TASK DIRECTIONS:
From the line with "と書ける。$V$は系AとBの" through the line with "と書けることが分かった。この", repeat the entries verbatim, both end lines included, and add nothing.

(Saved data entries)
=== Section Start ===

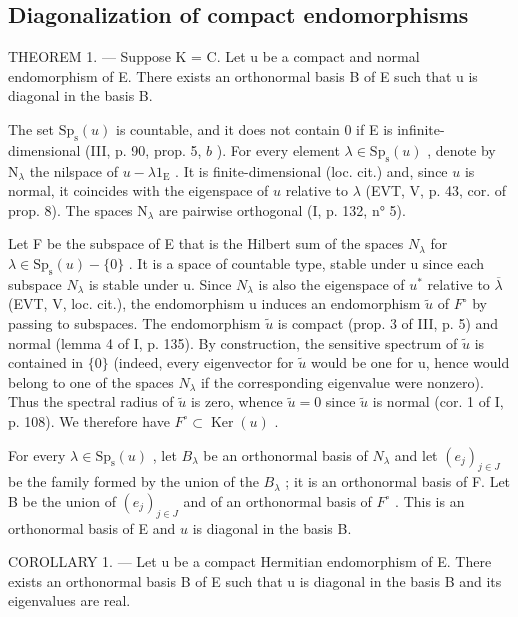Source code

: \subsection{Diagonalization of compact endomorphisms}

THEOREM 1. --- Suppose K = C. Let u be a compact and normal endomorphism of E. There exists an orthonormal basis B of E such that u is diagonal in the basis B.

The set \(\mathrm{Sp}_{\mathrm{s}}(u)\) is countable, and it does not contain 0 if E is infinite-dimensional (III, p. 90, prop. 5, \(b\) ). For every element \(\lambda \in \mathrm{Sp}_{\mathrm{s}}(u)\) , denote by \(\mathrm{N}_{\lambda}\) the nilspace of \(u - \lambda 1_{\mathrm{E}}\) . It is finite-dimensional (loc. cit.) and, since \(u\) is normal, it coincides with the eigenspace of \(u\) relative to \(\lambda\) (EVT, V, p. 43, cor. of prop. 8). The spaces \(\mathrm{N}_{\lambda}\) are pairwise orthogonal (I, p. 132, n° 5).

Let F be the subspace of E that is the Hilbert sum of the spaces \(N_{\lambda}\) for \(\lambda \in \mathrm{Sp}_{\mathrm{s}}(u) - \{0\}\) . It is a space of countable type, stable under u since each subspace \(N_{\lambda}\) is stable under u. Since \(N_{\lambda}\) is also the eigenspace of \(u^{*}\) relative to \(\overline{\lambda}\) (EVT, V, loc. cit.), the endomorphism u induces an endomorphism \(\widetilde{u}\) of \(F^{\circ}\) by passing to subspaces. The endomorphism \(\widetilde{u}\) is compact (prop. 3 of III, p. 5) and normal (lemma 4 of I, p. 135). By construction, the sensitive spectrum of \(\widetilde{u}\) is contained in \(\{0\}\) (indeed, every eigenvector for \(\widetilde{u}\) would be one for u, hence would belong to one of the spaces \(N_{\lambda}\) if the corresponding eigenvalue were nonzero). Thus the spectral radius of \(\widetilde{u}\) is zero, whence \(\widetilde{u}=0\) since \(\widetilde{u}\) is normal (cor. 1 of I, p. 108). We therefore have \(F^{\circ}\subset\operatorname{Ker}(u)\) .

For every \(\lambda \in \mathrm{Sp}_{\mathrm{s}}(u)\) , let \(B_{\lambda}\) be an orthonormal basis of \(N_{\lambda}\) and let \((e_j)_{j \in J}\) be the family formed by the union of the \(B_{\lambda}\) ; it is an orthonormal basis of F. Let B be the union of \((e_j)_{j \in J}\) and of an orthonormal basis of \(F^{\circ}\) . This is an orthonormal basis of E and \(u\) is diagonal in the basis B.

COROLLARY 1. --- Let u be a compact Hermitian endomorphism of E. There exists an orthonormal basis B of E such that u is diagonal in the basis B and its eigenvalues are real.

=== Section End ===
=== Section Start ===

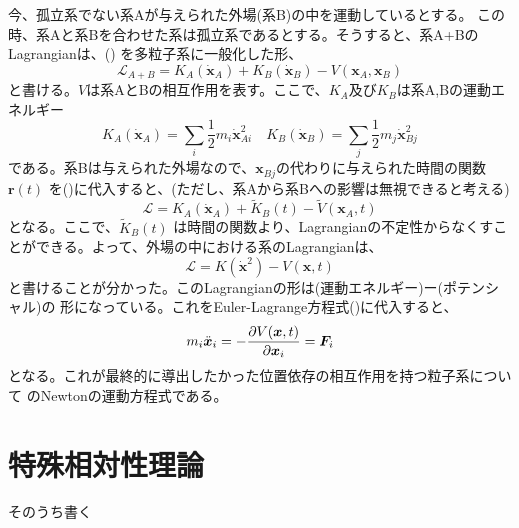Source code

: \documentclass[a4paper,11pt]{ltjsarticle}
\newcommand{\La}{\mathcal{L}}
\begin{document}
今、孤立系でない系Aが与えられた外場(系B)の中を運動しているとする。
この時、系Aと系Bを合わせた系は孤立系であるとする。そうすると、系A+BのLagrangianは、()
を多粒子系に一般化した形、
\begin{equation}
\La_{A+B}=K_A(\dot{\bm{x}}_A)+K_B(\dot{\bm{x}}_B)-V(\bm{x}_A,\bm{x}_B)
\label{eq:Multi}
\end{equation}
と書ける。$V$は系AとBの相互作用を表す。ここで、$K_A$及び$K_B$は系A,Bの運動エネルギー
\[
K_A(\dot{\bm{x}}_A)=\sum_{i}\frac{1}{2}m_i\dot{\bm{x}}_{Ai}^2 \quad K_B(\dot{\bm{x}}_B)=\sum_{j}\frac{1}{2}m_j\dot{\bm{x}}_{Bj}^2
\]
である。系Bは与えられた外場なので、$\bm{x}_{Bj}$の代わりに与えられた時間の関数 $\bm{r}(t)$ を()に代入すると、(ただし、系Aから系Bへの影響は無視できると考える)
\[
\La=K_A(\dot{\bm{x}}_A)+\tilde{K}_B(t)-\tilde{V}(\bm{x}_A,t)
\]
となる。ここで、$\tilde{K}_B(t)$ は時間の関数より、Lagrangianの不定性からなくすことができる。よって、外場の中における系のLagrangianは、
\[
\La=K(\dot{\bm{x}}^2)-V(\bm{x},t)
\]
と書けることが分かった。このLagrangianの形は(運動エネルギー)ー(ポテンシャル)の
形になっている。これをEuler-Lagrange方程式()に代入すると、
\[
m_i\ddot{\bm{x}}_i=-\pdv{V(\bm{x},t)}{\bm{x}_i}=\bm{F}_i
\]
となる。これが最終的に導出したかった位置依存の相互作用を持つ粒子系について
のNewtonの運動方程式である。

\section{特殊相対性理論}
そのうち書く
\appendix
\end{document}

=== Section End ===

WRITTEN SOLUTION:
と書ける。$V$は系AとBの相互作用を表す。ここで、$K_A$及び$K_B$は系A,Bの運動エネルギー
\[
K_A(\dot{\bm{x}}_A)=\sum_{i}\frac{1}{2}m_i\dot{\bm{x}}_{Ai}^2 \quad K_B(\dot{\bm{x}}_B)=\sum_{j}\frac{1}{2}m_j\dot{\bm{x}}_{Bj}^2
\]
である。系Bは与えられた外場なので、$\bm{x}_{Bj}$の代わりに与えられた時間の関数 $\bm{r}(t)$ を()に代入すると、(ただし、系Aから系Bへの影響は無視できると考える)
\[
\La=K_A(\dot{\bm{x}}_A)+\tilde{K}_B(t)-\tilde{V}(\bm{x}_A,t)
\]
となる。ここで、$\tilde{K}_B(t)$ は時間の関数より、Lagrangianの不定性からなくすことができる。よって、外場の中における系のLagrangianは、
\[
\La=K(\dot{\bm{x}}^2)-V(\bm{x},t)
\]
と書けることが分かった。このLagrangianの形は(運動エネルギー)ー(ポテンシャル)の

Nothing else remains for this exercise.